Подошедший официант поставил перед Джоном-Грейди его бокал, маэстро поблагодарил официанта и провел пальцами по столу, пока они не натолкнулись на бокал, стоящий перед ним.
– Я пью за вашу свадьбу, – сказал он.
– Gracias.
Они выпили. Девочка наклонилась над соломинкой в ее бутылочке «рефреско»{54}, приникла к ней и присосалась.
– Если удастся найти, – сказал маэстро, – кого-нибудь умного и душевного, ему и нужно предложить сделаться посаженым отцом. Что скажете?
– Скажу, что вы и есть такой человек.
Сделав глоток вина, слепой поставил бокал точно в тот же кружок на столе, на котором он стоял прежде, и в задумчивости сложил руки.
– Вы разрешите вам кое-что рассказать?
– Да, сэр.
– В деле, подобном этому, если к человеку обратились, он уже в ответе. Даже если он отказал.
– Просто я думаю о ней.
– Я тоже.
– У нее ведь никого нет. Нет друзей.
– Но padrino не обязательно должен быть ей другом.
– Он должен быть человеком уважаемым.
– Он должен быть достойным человеком, готовым взять на себя определенные обязательства. Вот и все. Может быть ей другом, а может и не быть. Он может быть соперником из другого дома. Может быть тем, кто объединит семьи, далеко разведенные чьими-то кознями, враждой или политикой. Ты ж понимаешь. Он может быть почти совсем не связан с этой семьей. Может быть даже врагом.
– Врагом?
– Да. Я знаю один такой случай. Как раз в этом самом городе.
– Зачем человеку может понадобиться враг в качестве padrino?
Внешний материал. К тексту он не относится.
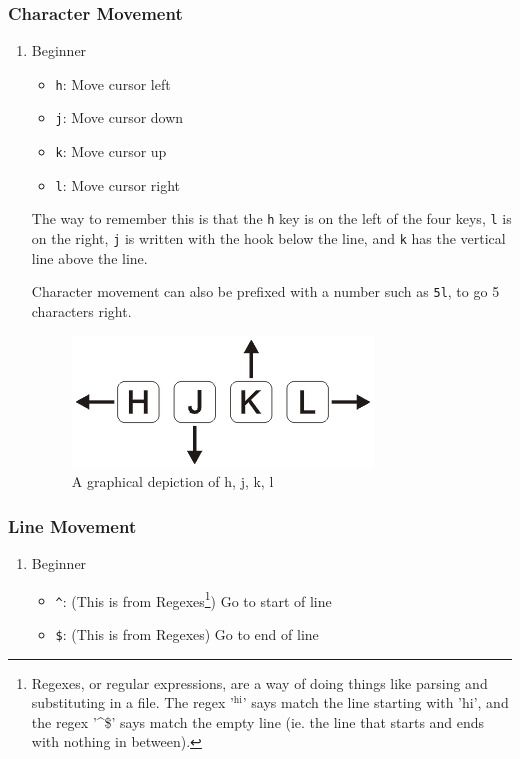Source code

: \documentclass[11pt]{article}
\begin{document}
\subsubsection{Character Movement}
\label{sec:orgc64c993}
\begin{enumerate}
\item Beginner
\label{sec:org69e9926}
\begin{itemize}
\item \texttt{h}: Move cursor left
\item \texttt{j}: Move cursor down
\item \texttt{k}: Move cursor up
\item \texttt{l}: Move cursor right
\end{itemize}

The way to remember this is that the \texttt{h} key is on the left of the four keys,
\texttt{l} is on the right, \texttt{j} is written with the hook below the line, and \texttt{k} has
the vertical line above the line.

Character movement can also be prefixed with a number such as \texttt{5l}, to go
5 characters right.

\begin{figure}[htbp]
\centering
\includegraphics[width=.9\linewidth]{./hjkl.png}
\caption{\label{fig:orge3bb15f}
A graphical depiction of h, j, k, l}
\end{figure}
\end{enumerate}
\subsubsection{Line Movement}
\label{sec:org7261158}
\begin{enumerate}
\item Beginner
\label{sec:org530d2f7}
\begin{itemize}
\item \texttt{\textasciicircum{}}: (This is from Regexes\footnote{Regexes, or regular expressions, are a way of doing things like parsing
and substituting in a file. The regex '\(^{\text{hi}}\)' says match the line starting with
'hi', and the regex '\^{}\$' says match the empty line (ie. the line that starts and
ends with nothing in between).}) Go to start of line
\item \texttt{\$}: (This is from Regexes) Go to end of line
\end{itemize}
\end{enumerate}
\end{document}
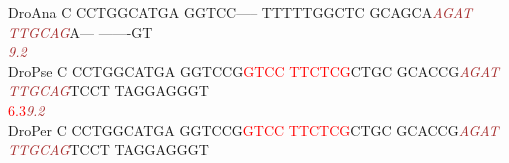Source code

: \documentclass[11pt,twoside,reqno,a4paper]{article}
\begin{document}
{DroAna	C	CCTGGCATGA	GGTCC-----	TTTTTGGCTC	GCAGCA\textit{\textcolor{Brown}{A}}\textit{\textcolor{Brown}{G}}\textit{\textcolor{Brown}{A}}\textit{\textcolor{Brown}{T}}	\textit{\textcolor{Brown}{T}}\textit{\textcolor{Brown}{T}}\textit{\textcolor{Brown}{G}}\textit{\textcolor{Brown}{C}}\textit{\textcolor{Brown}{A}}\textit{\textcolor{Brown}{G}}A---	-------GT\\
\hspace*{7\charwidth}\hspace*{1\charwidth}\hspace*{1\charwidth}\hspace*{1\charwidth}\hspace*{1\charwidth}\hspace*{37\charwidth}\textit{\textcolor{Brown}{9.2}}\hspace*{1\charwidth}\hspace*{1\charwidth}\\
DroPse	C	CCTGGCATGA	GGTCCG\textcolor{Red}{G}\textcolor{Red}{T}\textcolor{Red}{C}\textcolor{Red}{C}	\textcolor{Red}{T}\textcolor{Red}{T}\textcolor{Red}{C}\textcolor{Red}{T}\textcolor{Red}{C}\textcolor{Red}{G}CTGC	GCACCG\textit{\textcolor{Brown}{A}}\textit{\textcolor{Brown}{G}}\textit{\textcolor{Brown}{A}}\textit{\textcolor{Brown}{T}}	\textit{\textcolor{Brown}{T}}\textit{\textcolor{Brown}{T}}\textit{\textcolor{Brown}{G}}\textit{\textcolor{Brown}{C}}\textit{\textcolor{Brown}{A}}\textit{\textcolor{Brown}{G}}TCCT	TAGGAGGGT\\
\hspace*{7\charwidth}\hspace*{1\charwidth}\hspace*{1\charwidth}\hspace*{17\charwidth}\textcolor{Red}{6.3}\hspace*{1\charwidth}\hspace*{1\charwidth}\hspace*{17\charwidth}\textit{\textcolor{Brown}{9.2}}\hspace*{1\charwidth}\hspace*{1\charwidth}\\
DroPer	C	CCTGGCATGA	GGTCCG\textcolor{Red}{G}\textcolor{Red}{T}\textcolor{Red}{C}\textcolor{Red}{C}	\textcolor{Red}{T}\textcolor{Red}{T}\textcolor{Red}{C}\textcolor{Red}{T}\textcolor{Red}{C}\textcolor{Red}{G}CTGC	GCACCG\textit{\textcolor{Brown}{A}}\textit{\textcolor{Brown}{G}}\textit{\textcolor{Brown}{A}}\textit{\textcolor{Brown}{T}}	\textit{\textcolor{Brown}{T}}\textit{\textcolor{Brown}{T}}\textit{\textcolor{Brown}{G}}\textit{\textcolor{Brown}{C}}\textit{\textcolor{Brown}{A}}\textit{\textcolor{Brown}{G}}TCCT	TAGGAGGGT\\
}
\end{document}
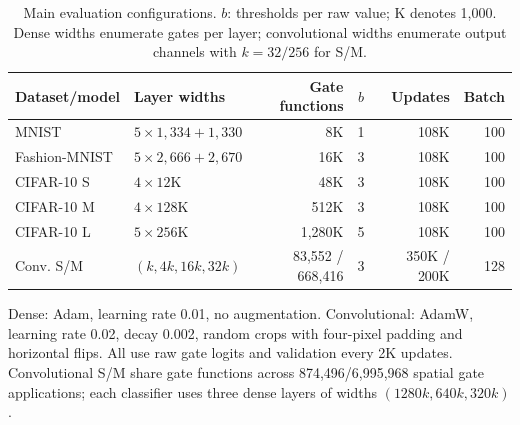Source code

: \begin{table}[t]
\centering
\caption{Main evaluation configurations. $b$: thresholds per raw value; K denotes 1,000. Dense widths enumerate gates per layer; convolutional widths enumerate output channels with $k=32/256$ for S/M.}
\label{tab:protocol}
\tabfont
\setlength{\tabcolsep}{4pt}
\begin{tabular}{@{}llrcrr@{}}
\toprule
Dataset/model & Layer widths & Gate functions & $b$ & Updates & Batch \\
\midrule
MNIST & $5\times1{,}334+1{,}330$ & 8K & 1 & 108K & 100 \\
Fashion-MNIST & $5\times2{,}666+2{,}670$ & 16K & 3 & 108K & 100 \\
CIFAR-10 S & $4\times12$K & 48K & 3 & 108K & 100 \\
CIFAR-10 M & $4\times128$K & 512K & 3 & 108K & 100 \\
CIFAR-10 L & $5\times256$K & 1,280K & 5 & 108K & 100 \\
Conv. S/M & $(k,4k,16k,32k)$ & 83,552 / 668,416 & 3 & 350K / 200K & 128 \\
\bottomrule
\end{tabular}
\par\smallskip
\begin{minipage}{\textwidth}\normalsize Dense: Adam, learning rate 0.01, no augmentation. Convolutional: AdamW, learning rate 0.02, decay 0.002, random crops with four-pixel padding and horizontal flips. All use raw gate logits and validation every 2K updates. Convolutional S/M share gate functions across 874,496/6,995,968 spatial gate applications; each classifier uses three dense layers of widths $(1280k,640k,320k)$.\end{minipage}
\end{table}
– Да из самых что ни на есть лучших побуждений. Или из самых худших. Человек, о котором мы говорим, уже умирал, когда на свет божий появился последний из его отпрысков. Сын. Его единственный сын. И что же он сделал? Он заявился к человеку, который был когда-то его другом, но потом стал заклятым врагом, и попросил его стать padrino его сына. Тот, естественно, отказался. Что? Ты, видно, спятил? Очень он, надо полагать, был ошарашен. Они уже и не разговаривали-то много лет, а их злая вражда глубоко укоренилась. Возможно, они стали врагами по той же причине, по которой прежде были друзьями. Такое часто в этом мире случается. Но новоявленный отец настаивал. Кроме того, у него был припасен – как это у вас говорится? – el naipe? En su manga[182].
– Козырный туз.
– Да. Туз в рукаве. Он поведал своему врагу о том, что умирает. Раскрыл карты. Выложил на стол. И его враг не смог отказать. Его просто лишили возможности выбора.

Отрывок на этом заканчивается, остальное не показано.